What this represents - to me, at least - is a clear example of this medium's own voice. It's a phrase spoken clearly and distinctly in the language of videogames, largely free of loan words and borrowed phrases from other creative media - a form of expression unique to this new medium.
Spore is, of course, not alone in offering this. There are many games, some of them dating back decades, which explored the potential of interactivity without taking direct inspiration from other media. In fact, you could argue that older games were more likely to do this, since they were less able to ape the style and form of movies and TV.
However, to me, that just makes the achievement of Spore - and other games like it - all the more impressive. The tools at the disposal of the modern developer are spectacularly powerful, but most developers choose to use them to copy the achievements of other media, rather than seeking out new achievements of their own.
Spore, and a handful of other equally creative works, ignore the temptation to recreate film, and instead turn those tools to a new and different use. Best of all, it seems that this innovative, daring approach can be just as exciting for consumers as copying Hollywood has proven to be. The voice of the gaming medium is seductive not just creatively, but commercially, it seems.
None of this is to say that there's actually anything wrong with borrowing elements from other media, however. Journalists tend to be a little too quick to praise innovation for the sake of innovation, and ignore the fact that sometimes a wheel works just fine, and requires little reinvention.
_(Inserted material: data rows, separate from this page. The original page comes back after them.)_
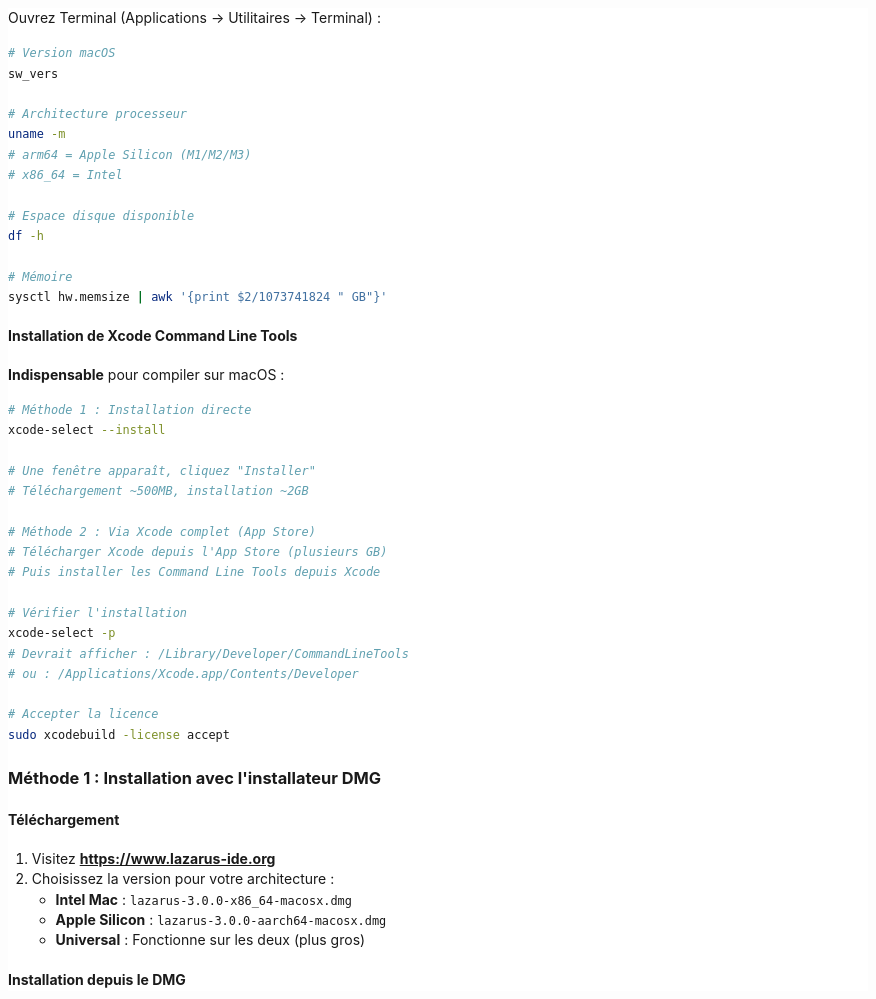 Ouvrez Terminal (Applications → Utilitaires → Terminal) :

```bash
# Version macOS
sw_vers

# Architecture processeur
uname -m
# arm64 = Apple Silicon (M1/M2/M3)
# x86_64 = Intel

# Espace disque disponible
df -h

# Mémoire
sysctl hw.memsize | awk '{print $2/1073741824 " GB"}'
```

#### Installation de Xcode Command Line Tools

**Indispensable** pour compiler sur macOS :

```bash
# Méthode 1 : Installation directe
xcode-select --install

# Une fenêtre apparaît, cliquez "Installer"
# Téléchargement ~500MB, installation ~2GB

# Méthode 2 : Via Xcode complet (App Store)
# Télécharger Xcode depuis l'App Store (plusieurs GB)
# Puis installer les Command Line Tools depuis Xcode

# Vérifier l'installation
xcode-select -p
# Devrait afficher : /Library/Developer/CommandLineTools
# ou : /Applications/Xcode.app/Contents/Developer

# Accepter la licence
sudo xcodebuild -license accept
```

### Méthode 1 : Installation avec l'installateur DMG

#### Téléchargement

1. Visitez **https://www.lazarus-ide.org**
2. Choisissez la version pour votre architecture :
   - **Intel Mac** : `lazarus-3.0.0-x86_64-macosx.dmg`
   - **Apple Silicon** : `lazarus-3.0.0-aarch64-macosx.dmg`
   - **Universal** : Fonctionne sur les deux (plus gros)

#### Installation depuis le DMG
The progress of videogames as a creative medium has been vastly accelerated by its ability to stand on the shoulders of giants - learning from decades or centuries of experience on the part of writers, musicians, film-makers and TV creators. Each of those media developed a language of its own, gradually educating its audience in the nuances of that language.
Today, we are surprisingly media-savvy creatures - interpreting camera angles, subtleties of lighting and careful focusing in narrative to help spin our own understanding of scene-setting and storytelling. There's no reason for videogames to dispense with what those media have learned about telling stories and entertaining audiences, and every reason for our creative geniuses to continue learning from the techniques of other media. However, that should not, and must not, preclude experimentation and discovery of the unique potential of videogames.
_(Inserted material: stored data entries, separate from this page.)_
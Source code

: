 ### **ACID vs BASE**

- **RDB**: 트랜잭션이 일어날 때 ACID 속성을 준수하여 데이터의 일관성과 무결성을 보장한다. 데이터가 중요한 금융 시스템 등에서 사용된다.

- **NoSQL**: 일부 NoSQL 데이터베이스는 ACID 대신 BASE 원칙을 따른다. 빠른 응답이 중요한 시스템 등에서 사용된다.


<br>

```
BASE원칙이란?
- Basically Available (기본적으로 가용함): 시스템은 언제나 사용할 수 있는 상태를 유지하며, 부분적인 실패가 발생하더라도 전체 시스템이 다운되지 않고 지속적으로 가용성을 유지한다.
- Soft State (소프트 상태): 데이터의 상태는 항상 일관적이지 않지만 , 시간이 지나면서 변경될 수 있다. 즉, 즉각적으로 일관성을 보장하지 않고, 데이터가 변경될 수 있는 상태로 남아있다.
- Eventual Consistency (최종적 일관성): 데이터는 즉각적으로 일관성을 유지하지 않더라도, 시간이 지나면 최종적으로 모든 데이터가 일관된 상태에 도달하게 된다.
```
If anything, the lesson we can learn about videogames from the past five years is that there is dual potential to this medium. Firstly, it has the ability to be a crossroads of all other media - a meeting point between music, film, television, literature, fine art and any other kind of medium you can imagine. Any of those media, or any combination of those media, can potentially be mixed up, played with, and turned into a unique, fresh, interactive experience.
At the same time, and not in isolation from that process, there is also the potential for games to generate its own unique experiences - its own lingua franca, which will gradually feed back to other media and blend into the world's culture as seamlessly as rock music, action movies and fantasy fiction have. Titles like Spore (and, with any luck, the forthcoming LittleBigPlanet) should provide proof that this endeavour can bring financial rewards as well as creative acclaim.
The challenge to publishers, however, may be too much for some. Approving products which lie at the crossroads between gaming and other media isn't particularly difficult, because executives at game publishers generally understand those other media. They grew up with music, and movies, and books - it's clear to them how a linear narrative, movie-style cutscenes and even music-driven rhythm action work.
A purely gaming-originated, games-driven approach to design, however, can seem alien to those who have never really picked up on the burgeoning language of videogames. In over a decade of writing about videogames, one very positive change has been the reduction in the number of industry executives who don't actually play or even understand videogames - but there are still plenty of these people around, often with keenly focused and extremely effective business minds, but with no grounding in the creative factors that drive games forward.
Some commentators talk in harsh terms about "getting rid" of such people, which is, of course, nonsense. There are enough business "leaders" in our industry who are terrible at business, if you want to talk in terms of a cull. Those who run fine businesses but lack the creative understanding that makes for great product decisions and brave bets on innovation definitely have a place in this market, but they must evolve and change.
Either hand off those decisions to those who fully comprehend them - or be brave, pick up the controller, and see where it takes you. For every Spore and LittleBigPlanet that gets published, a veteran developer complained to me this week, there are ten that the publishers just don't "get". An overstatement, perhaps - but it might be worth looking at the excitement and eventual sales figures around those games, and then looking at the proposals on your desk with fresh eyes.